Problem to work on
Look for the word "that" in the records, and copy each line where it appears.

Data to use

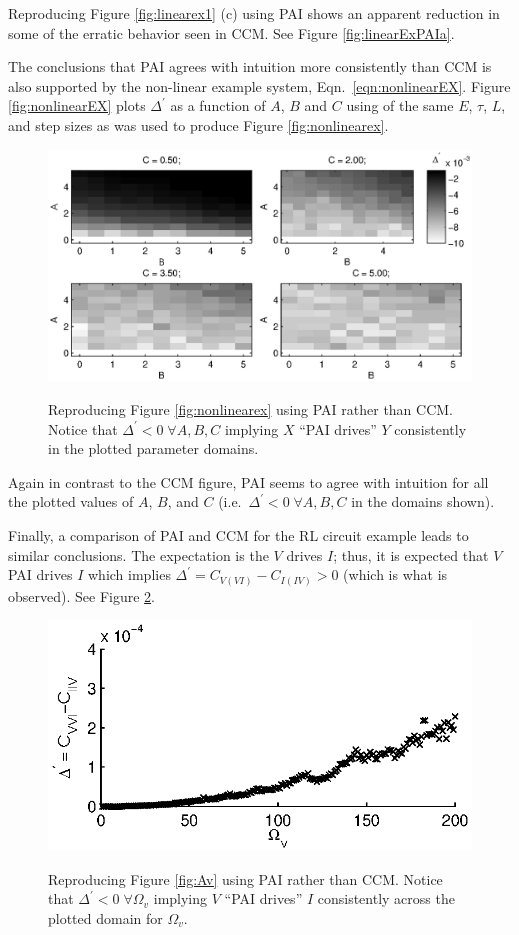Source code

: \documentclass[twocolumn,aps,pre,groupedaddress]{revtex4-1}
\begin{document}
Reproducing Figure \ref{fig:linearex1} (c) using PAI shows an apparent reduction in some of the erratic behavior seen in CCM.  See Figure \ref{fig:linearExPAIa}.

The conclusions that PAI agrees with intuition more consistently than CCM is also supported by the non-linear example system, Eqn.\ \ref{eqn:nonlinearEX}.  Figure \ref{fig:nonlinearEX} plots $\Delta^\prime$ as a function of $A$, $B$ and $C$ using of the same $E$, $\tau$, $L$, and step sizes as was used to produce Figure \ref{fig:nonlinearex}.
\begin{figure}[ht]
\includegraphics[scale=0.55]{NonLinearPAIEx.eps} \\
\caption{Reproducing Figure \ref{fig:nonlinearex} using PAI rather than CCM.  Notice that $\Delta^\prime<0\;\forall A,B,C$ implying $X$ ``PAI drives'' $Y$ consistently in the plotted parameter domains.}
\label{fig:nonlinearEXPAI}
\end{figure}
Again in contrast to the CCM figure, PAI seems to agree with intuition for all the plotted values of $A$, $B$, and $C$ (i.e.\ $\Delta^\prime<0\;\forall A,B,C$ in the domains shown).

Finally, a comparison of PAI and CCM for the RL circuit example leads to similar conclusions.  The expectation is the $V$ drives $I$; thus, it is expected that $V$ PAI drives $I$ which implies $\Delta^\prime = C_{V(VI)} - C_{I(IV)} > 0$ (which is what is observed).  See Figure \ref{fig:AvPAI}.
\begin{figure}[ht]
\includegraphics[scale=0.9]{RLCircuitVaryV_FreqPAI.eps} \\
\caption{Reproducing Figure \ref{fig:Av} using PAI rather than CCM.  Notice that $\Delta^\prime<0\;\forall \Omega_v$ implying $V$ ``PAI drives'' $I$ consistently across the plotted domain for $\Omega_v$.}
\label{fig:AvPAI}
\end{figure}
\end{document}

Answer to the exercise
The conclusions that PAI agrees with intuition more consistently than CCM is also supported by the non-linear example system, Eqn.\ \ref{eqn:nonlinearEX}.  Figure \ref{fig:nonlinearEX} plots $\Delta^\prime$ as a function of $A$, $B$ and $C$ using of the same $E$, $\tau$, $L$, and step sizes as was used to produce Figure \ref{fig:nonlinearex}.
\caption{Reproducing Figure \ref{fig:nonlinearex} using PAI rather than CCM.  Notice that $\Delta^\prime<0\;\forall A,B,C$ implying $X$ ``PAI drives'' $Y$ consistently in the plotted parameter domains.}
Finally, a comparison of PAI and CCM for the RL circuit example leads to similar conclusions.  The expectation is the $V$ drives $I$; thus, it is expected that $V$ PAI drives $I$ which implies $\Delta^\prime = C_{V(VI)} - C_{I(IV)} > 0$ (which is what is observed).  See Figure \ref{fig:AvPAI}.
\caption{Reproducing Figure \ref{fig:Av} using PAI rather than CCM.  Notice that $\Delta^\prime<0\;\forall \Omega_v$ implying $V$ ``PAI drives'' $I$ consistently across the plotted domain for $\Omega_v$.}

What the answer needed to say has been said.